Only the pictures are to be dropped, and the rest of the data should be copied exactly.

● ● ● ●

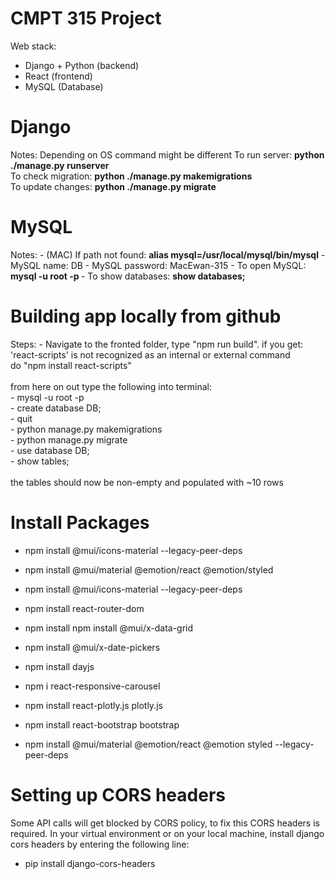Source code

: <h1>CMPT 315 Project</h1>

Web stack:

- Django + Python (backend)
- React (frontend)
- MySQL (Database)

<h1>Django</h1>
Notes: Depending on OS command might be different
To run server: <b>python ./manage.py runserver </b><br>
To check migration: <b>python ./manage.py makemigrations</b><br>
To update changes: <b>python ./manage.py migrate</b><br>

<h1>MySQL</h1>
Notes:
- (MAC) If path not found: <b>alias mysql=/usr/local/mysql/bin/mysql</b>
- MySQL name: DB
- MySQL password: MacEwan-315
- To open MySQL: <b>mysql -u root -p </b>
- To show databases: <b> show databases;</b>

<h1>Building app locally from github</h1>
Steps:
- Navigate to the fronted folder, type "npm run build".
  if you get: 'react-scripts' is not recognized as an internal or external command</br>
  do "npm install react-scripts"<br/><br/>
  from here on out type the following into terminal:<br/>
  - mysql -u root -p<br/>
  - create database DB;<br/>
  - quit<br/>
  - python manage.py makemigrations<br/>
  - python manage.py migrate<br/>
  - use database DB;<br/>
  - show tables;<br/><br/>
  the tables should now be non-empty and populated with ~10 rows
  
<h1>Install Packages</h1>

- npm install @mui/icons-material --legacy-peer-deps
- npm install @mui/material @emotion/react @emotion/styled
- npm install @mui/icons-material --legacy-peer-deps
- npm install react-router-dom
- npm install npm install @mui/x-data-grid
- npm install @mui/x-date-pickers
- npm install dayjs
- npm i react-responsive-carousel
- npm install react-plotly.js plotly.js
- npm install react-bootstrap bootstrap

- npm install @mui/material @emotion/react @emotion styled --legacy-peer-deps

<h1>Setting up CORS headers</h1>
Some API calls will get blocked by CORS policy, to fix this CORS headers is required. 
In your virtual environment or on your local machine, install django cors headers by
entering the following line:

- pip install django-cors-headers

● ● ● ●

*COMPLETED TASK:*
Source code

: <h1>CMPT 315 Project</h1>

Web stack:

- Django + Python (backend)
- React (frontend)
- MySQL (Database)

<h1>Django</h1>
Notes: Depending on OS command might be different
To run server: <b>python ./manage.py runserver </b><br>
To check migration: <b>python ./manage.py makemigrations</b><br>
To update changes: <b>python ./manage.py migrate</b><br>

<h1>MySQL</h1>
Notes:
- (MAC) If path not found: <b>alias mysql=/usr/local/mysql/bin/mysql</b>
- MySQL name: DB
- MySQL password: MacEwan-315
- To open MySQL: <b>mysql -u root -p </b>
- To show databases: <b> show databases;</b>

<h1>Building app locally from github</h1>
Steps:
- Navigate to the fronted folder, type "npm run build".
  if you get: 'react-scripts' is not recognized as an internal or external command</br>
  do "npm install react-scripts"<br/><br/>
  from here on out type the following into terminal:<br/>
  - mysql -u root -p<br/>
  - create database DB;<br/>
  - quit<br/>
  - python manage.py makemigrations<br/>
  - python manage.py migrate<br/>
  - use database DB;<br/>
  - show tables;<br/><br/>
  the tables should now be non-empty and populated with ~10 rows
  
<h1>Install Packages</h1>

- npm install @mui/icons-material --legacy-peer-deps
- npm install @mui/material @emotion/react @emotion/styled
- npm install @mui/icons-material --legacy-peer-deps
- npm install react-router-dom
- npm install npm install @mui/x-data-grid
- npm install @mui/x-date-pickers
- npm install dayjs
- npm i react-responsive-carousel
- npm install react-plotly.js plotly.js
- npm install react-bootstrap bootstrap

- npm install @mui/material @emotion/react @emotion styled --legacy-peer-deps

<h1>Setting up CORS headers</h1>
Some API calls will get blocked by CORS policy, to fix this CORS headers is required. 
In your virtual environment or on your local machine, install django cors headers by
entering the following line:

- pip install django-cors-headers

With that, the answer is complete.